Data for analysis Block Start

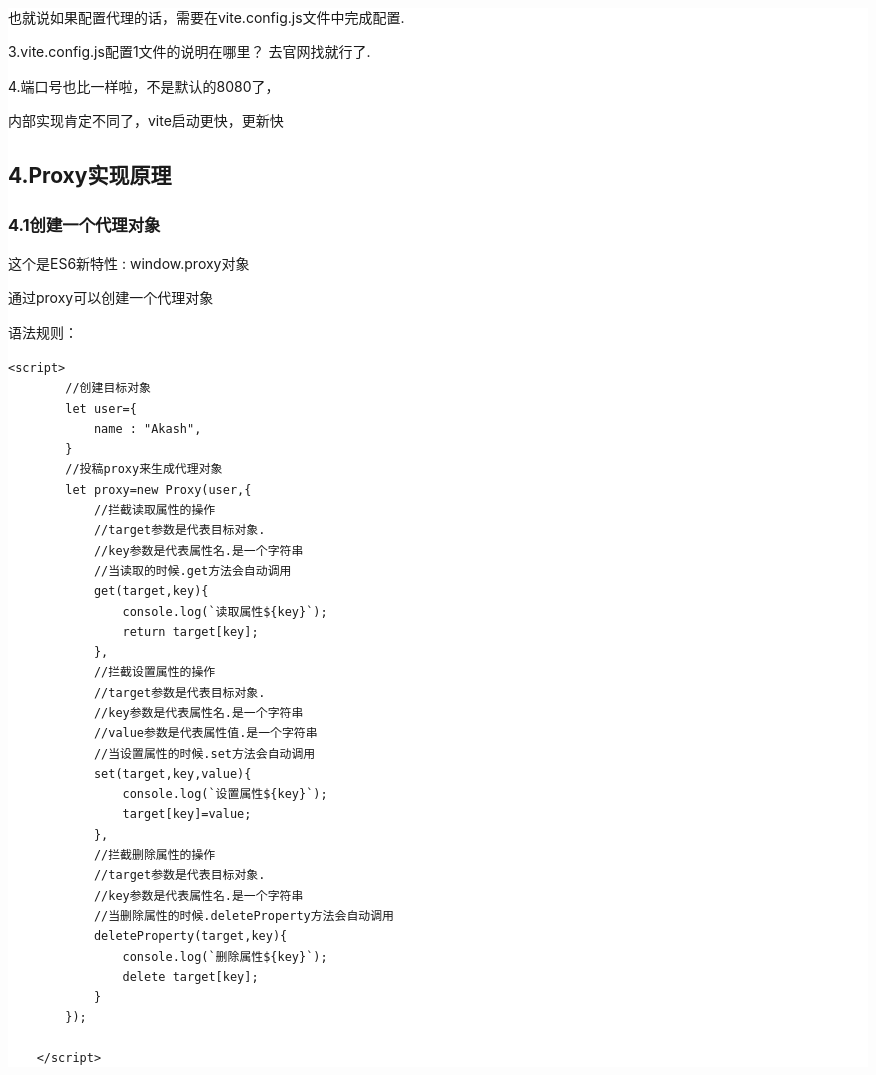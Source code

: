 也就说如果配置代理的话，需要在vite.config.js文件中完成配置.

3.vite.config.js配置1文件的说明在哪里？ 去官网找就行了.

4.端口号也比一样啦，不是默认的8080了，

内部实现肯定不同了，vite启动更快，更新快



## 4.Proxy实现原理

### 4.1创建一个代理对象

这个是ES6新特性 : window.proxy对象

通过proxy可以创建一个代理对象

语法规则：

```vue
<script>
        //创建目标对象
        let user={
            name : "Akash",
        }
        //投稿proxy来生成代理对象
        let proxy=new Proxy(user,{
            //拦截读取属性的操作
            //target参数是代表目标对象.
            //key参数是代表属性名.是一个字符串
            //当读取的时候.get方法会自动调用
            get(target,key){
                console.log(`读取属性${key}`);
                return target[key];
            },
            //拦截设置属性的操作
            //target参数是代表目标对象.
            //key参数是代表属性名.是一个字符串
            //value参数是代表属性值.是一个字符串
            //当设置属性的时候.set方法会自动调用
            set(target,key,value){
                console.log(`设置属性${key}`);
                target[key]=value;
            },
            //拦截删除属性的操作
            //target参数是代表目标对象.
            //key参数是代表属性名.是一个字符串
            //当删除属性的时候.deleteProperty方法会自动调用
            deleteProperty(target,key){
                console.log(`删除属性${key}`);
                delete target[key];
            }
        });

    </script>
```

Data for analysis Block End

> **Problem description**
Each line above that contains "config" must be copied out.

> **Solved problem**
: 也就说如果配置代理的话，需要在vite.config.js文件中完成配置.
3.vite.config.js配置1文件的说明在哪里？ 去官网找就行了.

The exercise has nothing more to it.